Tuesday, December 24, 2013

Christmas Tamales

We went to visit Bishop Friday night because our last appointment fell through and we had about 20 minutes left. We walked straight into the Christmas tamale preparations. Tamales are the most beloved Hispanic Christmas tradition. They make HUNDREDS to eat with all their cousins and friends all night long Christmas Eve while they wait to open all their presents at midnight. (25th is more of a sleeping/recuperating day). So the Bishop's wife was churning this BIG bowl of corn flour and lard and water with her hands (like dough or pie crust) while her daughter literally wiped the sweat from her brow with a paper towel and the other daughter and Bishop stripped the meat from HOT freshly boiled chicken bones. 30 lbs. of chicken. 30 pounds. Well. I can't just stand around in a busy kitchen for long. SO my hair got pulled back and my sleeves rolled up and I started burning my fingers as I set to work on my own tray of steaming chicken legs and thighs and wings--throwing all the bones into another bowl and then squishing up the meat as much as possible. Hispanic women's fingers probably have no prints because they are all so used to flipping hot tortillas by hand, turning sizzling pupusas, and making tamales. I'm still working on giving up my fingerprints. But Karla leaned over and whispered that if I pulled the meat from the bones then let it sit for a minute in one corner of the tray while I separated some more bones, it cooled to the point where I could work with it painlessly. So we got to spend a good half hour helping the Bishop finish his Christmas tamales. They invited us over last night to partake of the fruits of our labors. They were good........but I don't know if I would go to those lengths to make them every year...... What sweet mission experiences I am having!
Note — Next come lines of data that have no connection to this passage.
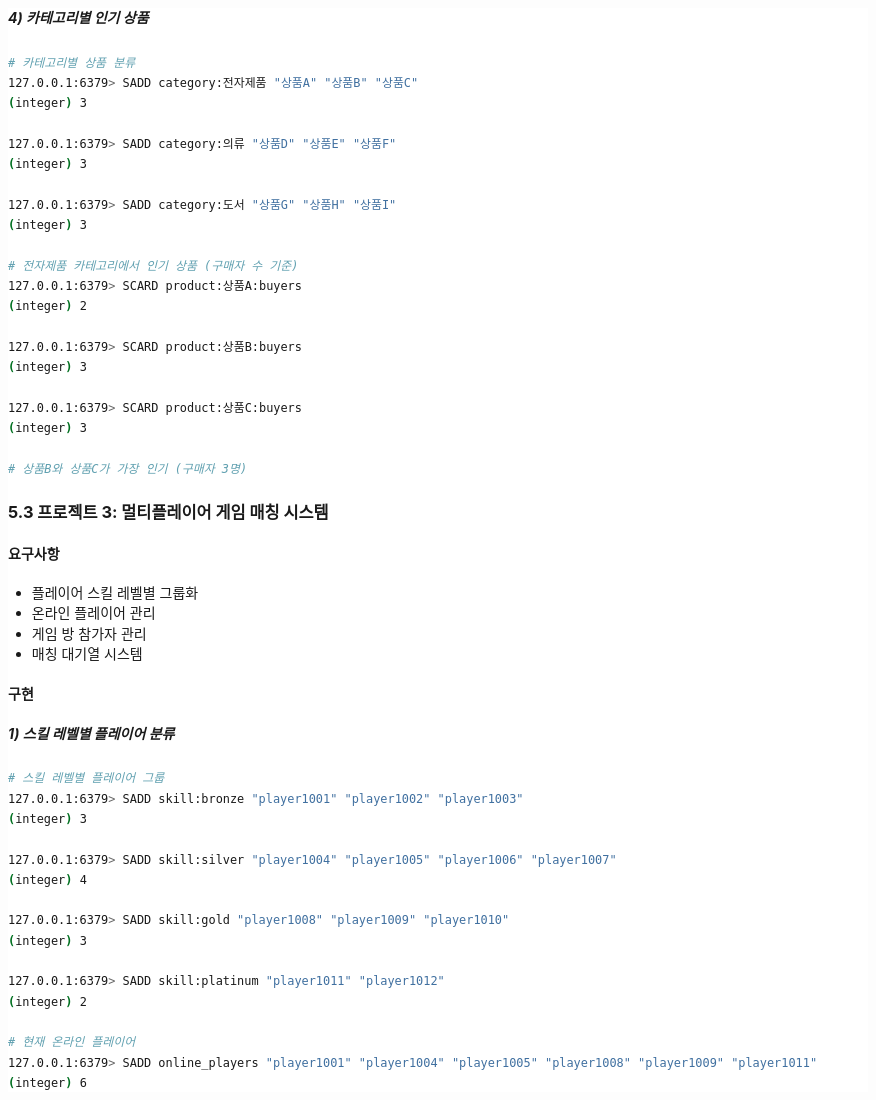 ##### 4) 카테고리별 인기 상품
```bash
# 카테고리별 상품 분류
127.0.0.1:6379> SADD category:전자제품 "상품A" "상품B" "상품C"
(integer) 3

127.0.0.1:6379> SADD category:의류 "상품D" "상품E" "상품F"
(integer) 3

127.0.0.1:6379> SADD category:도서 "상품G" "상품H" "상품I"
(integer) 3

# 전자제품 카테고리에서 인기 상품 (구매자 수 기준)
127.0.0.1:6379> SCARD product:상품A:buyers
(integer) 2

127.0.0.1:6379> SCARD product:상품B:buyers
(integer) 3

127.0.0.1:6379> SCARD product:상품C:buyers
(integer) 3

# 상품B와 상품C가 가장 인기 (구매자 3명)
```

### 5.3 프로젝트 3: 멀티플레이어 게임 매칭 시스템

#### 요구사항
- 플레이어 스킬 레벨별 그룹화
- 온라인 플레이어 관리
- 게임 방 참가자 관리
- 매칭 대기열 시스템

#### 구현

##### 1) 스킬 레벨별 플레이어 분류
```bash
# 스킬 레벨별 플레이어 그룹
127.0.0.1:6379> SADD skill:bronze "player1001" "player1002" "player1003"
(integer) 3

127.0.0.1:6379> SADD skill:silver "player1004" "player1005" "player1006" "player1007"
(integer) 4

127.0.0.1:6379> SADD skill:gold "player1008" "player1009" "player1010"
(integer) 3

127.0.0.1:6379> SADD skill:platinum "player1011" "player1012"
(integer) 2

# 현재 온라인 플레이어
127.0.0.1:6379> SADD online_players "player1001" "player1004" "player1005" "player1008" "player1009" "player1011"
(integer) 6
```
A little follow up: We had a lesson on Thursday with the man whose first question while eagerly reading the book of Mormon was about Moroni already being resurrected, and what we planned was a lesson on how he could recognize his own answer from the Spirit regarding the Book of Mormon. He listened really intently the whole time, and when we finished he said, "you know something? After our last lesson, I couldn't sleep for 3 nights. I stayed up all night studying the Bible, restless, trying to find an excuse or the fault in what you said, and I just couldn't. The answer you gave me is the best one I have ever received out of a life full of studying and out of all the pastors I have ever asked." His compliments always make me feel uncomfortable, because he attributes all the truth of the Spirit and God to us, and he has no idea what a MIRACLE it is that we are guided by the spirit, no matter how much we try to explain it to him, but in my head I was just like, "Welcome to the fulness of the gospel, Brotha!"  I can't wait for him to begin to love and trust the Book of Mormon and study it and learn infinite truths for the rest of his life. aaaaahhhhhh. It was a really sweet confirmation to me of the promise the Savior gave missionaries in D&C 100:5-6.
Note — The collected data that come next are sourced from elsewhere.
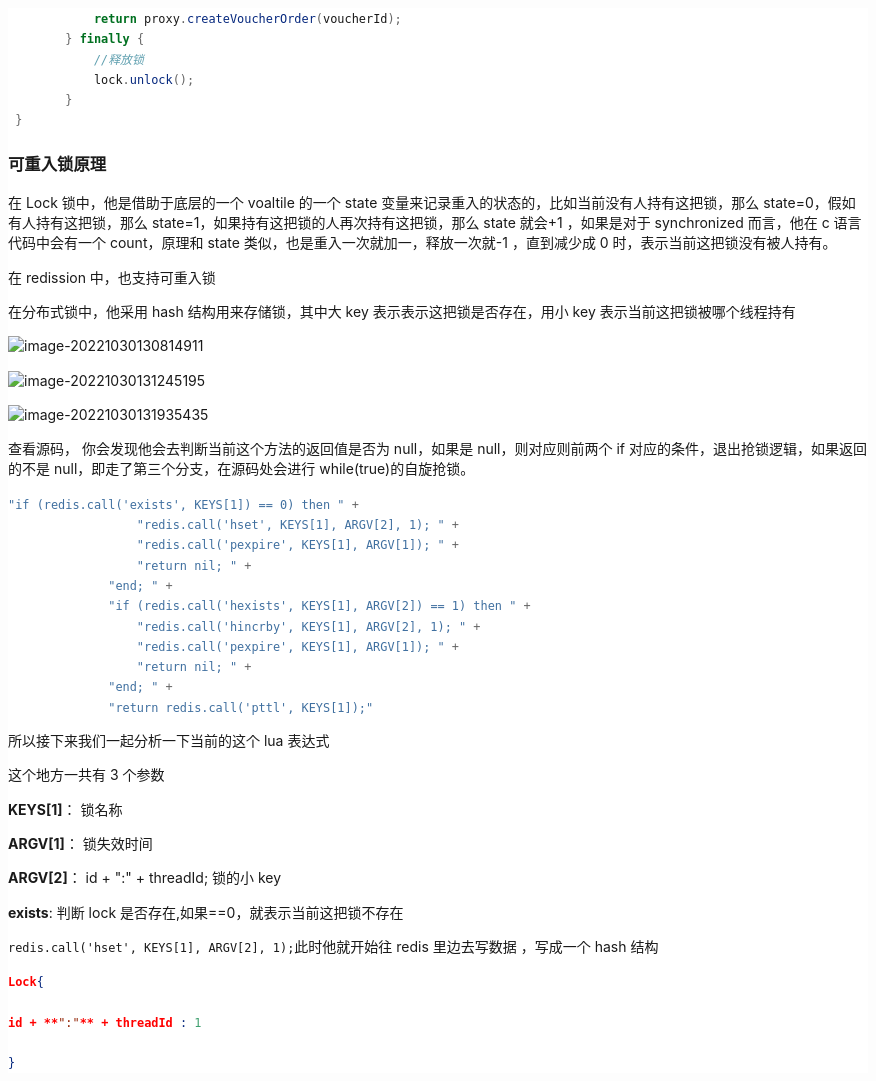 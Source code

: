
 ```java
            return proxy.createVoucherOrder(voucherId);
        } finally {
            //释放锁
            lock.unlock();
        }
 }
```

### 可重入锁原理

在 Lock 锁中，他是借助于底层的一个 voaltile 的一个 state 变量来记录重入的状态的，比如当前没有人持有这把锁，那么 state=0，假如有人持有这把锁，那么 state=1，如果持有这把锁的人再次持有这把锁，那么 state 就会+1 ，如果是对于 synchronized 而言，他在 c 语言代码中会有一个 count，原理和 state 类似，也是重入一次就加一，释放一次就-1 ，直到减少成 0 时，表示当前这把锁没有被人持有。

在 redission 中，也支持可重入锁

在分布式锁中，他采用 hash 结构用来存储锁，其中大 key 表示表示这把锁是否存在，用小 key 表示当前这把锁被哪个线程持有

![image-20221030130814911](https://gcore.jsdelivr.net/gh/SurplusFate/guide_img@main/img/202210301309051.png)

![image-20221030131245195](https://gcore.jsdelivr.net/gh/SurplusFate/guide_img@main/img/202210301312302.png)

![image-20221030131935435](https://gcore.jsdelivr.net/gh/SurplusFate/guide_img@main/img/202210301319532.png)

查看源码， 你会发现他会去判断当前这个方法的返回值是否为 null，如果是 null，则对应则前两个 if 对应的条件，退出抢锁逻辑，如果返回的不是 null，即走了第三个分支，在源码处会进行 while(true)的自旋抢锁。

```java
"if (redis.call('exists', KEYS[1]) == 0) then " +
                  "redis.call('hset', KEYS[1], ARGV[2], 1); " +
                  "redis.call('pexpire', KEYS[1], ARGV[1]); " +
                  "return nil; " +
              "end; " +
              "if (redis.call('hexists', KEYS[1], ARGV[2]) == 1) then " +
                  "redis.call('hincrby', KEYS[1], ARGV[2], 1); " +
                  "redis.call('pexpire', KEYS[1], ARGV[1]); " +
                  "return nil; " +
              "end; " +
              "return redis.call('pttl', KEYS[1]);"
```

所以接下来我们一起分析一下当前的这个 lua 表达式

这个地方一共有 3 个参数

**KEYS[1]**： 锁名称

**ARGV[1]**： 锁失效时间

**ARGV[2]**： id + ":" + threadId; 锁的小 key

**exists**: 判断 lock 是否存在,如果==0，就表示当前这把锁不存在

`redis.call('hset', KEYS[1], ARGV[2], 1);`此时他就开始往 redis 里边去写数据 ，写成一个 hash 结构

```json
Lock{

id + **":"** + threadId : 1

}
```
Therefore, verily I say unto you, lift up your voices unto this people; aspeak the thoughts that I shall put into your hearts, and you shall not be bconfounded before men;
 For it shall be agiven you in the very hour, yea, in the very moment, what ye shall say.
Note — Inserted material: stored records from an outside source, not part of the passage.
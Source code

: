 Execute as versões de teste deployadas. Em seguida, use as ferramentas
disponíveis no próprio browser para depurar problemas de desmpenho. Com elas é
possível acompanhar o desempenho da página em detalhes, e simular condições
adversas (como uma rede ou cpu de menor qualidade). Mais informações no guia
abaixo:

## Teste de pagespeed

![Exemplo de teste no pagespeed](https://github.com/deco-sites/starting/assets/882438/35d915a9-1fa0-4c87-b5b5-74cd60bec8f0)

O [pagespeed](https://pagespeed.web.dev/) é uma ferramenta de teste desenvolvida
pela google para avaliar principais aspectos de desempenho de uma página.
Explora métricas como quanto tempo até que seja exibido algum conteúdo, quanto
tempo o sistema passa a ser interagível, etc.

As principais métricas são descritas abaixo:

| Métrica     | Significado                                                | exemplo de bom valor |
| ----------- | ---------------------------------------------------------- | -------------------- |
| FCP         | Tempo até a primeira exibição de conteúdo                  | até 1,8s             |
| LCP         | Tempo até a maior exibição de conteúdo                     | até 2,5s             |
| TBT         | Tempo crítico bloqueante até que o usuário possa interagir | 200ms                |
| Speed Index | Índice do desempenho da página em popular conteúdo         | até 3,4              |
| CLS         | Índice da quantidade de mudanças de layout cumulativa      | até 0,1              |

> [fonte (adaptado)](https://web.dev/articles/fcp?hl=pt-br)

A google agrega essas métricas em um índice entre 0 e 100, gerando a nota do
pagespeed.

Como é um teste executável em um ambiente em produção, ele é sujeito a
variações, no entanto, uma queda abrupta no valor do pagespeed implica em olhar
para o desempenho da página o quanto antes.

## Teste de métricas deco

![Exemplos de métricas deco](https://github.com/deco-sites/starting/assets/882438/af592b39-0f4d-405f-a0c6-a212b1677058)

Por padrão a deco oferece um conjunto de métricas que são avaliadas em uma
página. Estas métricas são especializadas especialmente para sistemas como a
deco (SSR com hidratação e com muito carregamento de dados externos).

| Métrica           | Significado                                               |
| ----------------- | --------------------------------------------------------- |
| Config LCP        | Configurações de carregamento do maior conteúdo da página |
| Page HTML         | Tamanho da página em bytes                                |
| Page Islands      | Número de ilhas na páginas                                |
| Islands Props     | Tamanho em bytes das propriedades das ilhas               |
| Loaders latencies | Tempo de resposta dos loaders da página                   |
Tuesday, December 17, 2013

A really lucky girl! 12/8/2013


Very busy!  There are lots of families and investigators we working with.
We eat with and teach a less active family every Monday, and last Monday we finally just got straight to the point and asked them why they don't go to church (too tired after working Saturdays) and bore testimony with all our hearts of its importance. We just said, "We love you so much, and God has so much to give you! If you already realize how much he is blessing you, imagine how much more he can give you if you will just show him your faith and devotion in going to church!" It was cool because they took it as we gave it--with love. They didn't get defensive, they understood and felt the Spirit and our love for them. While we were greeting at the Sacrament doors yesterday, the two daughters who usually come approached the door. While initially my heart dropped a beat, I craned my head around thinking, "They could still be coming...." Right as the mom and son walked into view. 2 minutes later the dad walked in. I couldn't stop squeeling inside!  Best miracle of my mission thus far.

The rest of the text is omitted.